FIG. 1 is a block diagram of an example computer system that is improved by implementing the functions, operations, and/or architectures described herein. Modifications and variations of the discussed embodiments will be apparent to those of ordinary skill in the art and all such modifications and variations are included within the scope of the appended claims. Additionally, an illustrative implementation of a computer system 1300 that may be used in connection with any of the embodiments of the disclosure provided herein. The computer system 1300 may include one or more processors 1310 and one or more articles of manufacture that comprise non-transitory computer-readable storage media (e.g., memory 1320 and one or more non-volatile storage media 1330). The processor 1310 may control writing data to and reading data from the memory 1320 and the non-volatile storage device 1330 in any suitable manner.

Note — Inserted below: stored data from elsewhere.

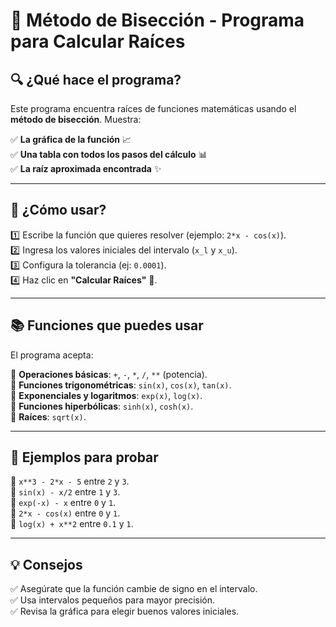 # 📌 Método de Bisección - Programa para Calcular Raíces

## 🔍 ¿Qué hace el programa?
Este programa encuentra raíces de funciones matemáticas usando el **método de bisección**. Muestra:

✅ **La gráfica de la función** 📈  
✅ **Una tabla con todos los pasos del cálculo** 📊  
✅ **La raíz aproximada encontrada** ✨  

---

## 🚀 ¿Cómo usar?
1️⃣ Escribe la función que quieres resolver (ejemplo: `2*x - cos(x)`).  
2️⃣ Ingresa los valores iniciales del intervalo (`x_l` y `x_u`).  
3️⃣ Configura la tolerancia (ej: `0.0001`).  
4️⃣ Haz clic en **"Calcular Raíces"** 🎯.  

---

## 📚 Funciones que puedes usar
El programa acepta:

🔹 **Operaciones básicas**: `+`, `-`, `*`, `/`, `**` (potencia).  
🔹 **Funciones trigonométricas**: `sin(x)`, `cos(x)`, `tan(x)`.  
🔹 **Exponenciales y logaritmos**: `exp(x)`, `log(x)`.  
🔹 **Funciones hiperbólicas**: `sinh(x)`, `cosh(x)`.  
🔹 **Raíces**: `sqrt(x)`.  

---

## 📝 Ejemplos para probar
🔹 `x**3 - 2*x - 5` entre `2` y `3`.  
🔹 `sin(x) - x/2` entre `1` y `3`.  
🔹 `exp(-x) - x` entre `0` y `1`.  
🔹 `2*x - cos(x)` entre `0` y `1`.  
🔹 `log(x) + x**2` entre `0.1` y `1`.  

---

## 💡 Consejos
✅ Asegúrate que la función cambie de signo en el intervalo.  
✅ Usa intervalos pequeños para mayor precisión.  
✅ Revisa la gráfica para elegir buenos valores iniciales.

To perform any of the functionality described herein (e.g., private set creation, interaction, management, updating, etc.), the one or more processor 1310 may execute one or more processor-executable instructions stored in one or more non-transitory computer-readable storage media (e.g., the memory 1320), which may serve as non-transitory computer-readable storage media storing processor-executable instructions for execution by the one or more processors 1310.

The terms “program” or “software” are used herein in a generic sense to refer to any type of computer code or set of processor-executable instructions that can be employed to program a computer or other processor to implement various aspects of embodiments as discussed above. Additionally, it should be appreciated that according to one aspect, one or more computer programs that when executed perform methods of the disclosure provided herein need not reside on a single computer or processor, but may be distributed in a modular fashion among different computers or processors to implement various aspects of the disclosure provided herein.

Processor-executable instructions may be in many forms, such as program modules, executed by one or more computers or other devices. Generally, program modules include routines, programs, objects, components, data structures, etc. that perform particular tasks or implement particular abstract data types. Typically, the functionality of the program modules may be combined or distributed as desired in various embodiments.

Also, data structures may be stored in one or more non-transitory computer-readable storage media in any suitable form. For simplicity of illustration, data structures may be shown to have fields that are related through location in the data structure. Such relationships may likewise be achieved by assigning storage for the fields with locations in a non-transitory computer-readable medium that convey relationships between the fields. However, any suitable mechanism may be used to establish relationships among information in fields of a data structure, including through the use of pointers, tags or other mechanisms that establish relationships among data elements.

Also, various inventive concepts may be embodied as one or more processes, of which examples (e.g., the processes described herein) have been provided. The acts performed as part of each process may be ordered in any suitable way. Accordingly, embodiments may be constructed in which acts are performed in an order different than illustrated, which may include performing some acts simultaneously, even though shown as sequential acts in illustrative embodiments.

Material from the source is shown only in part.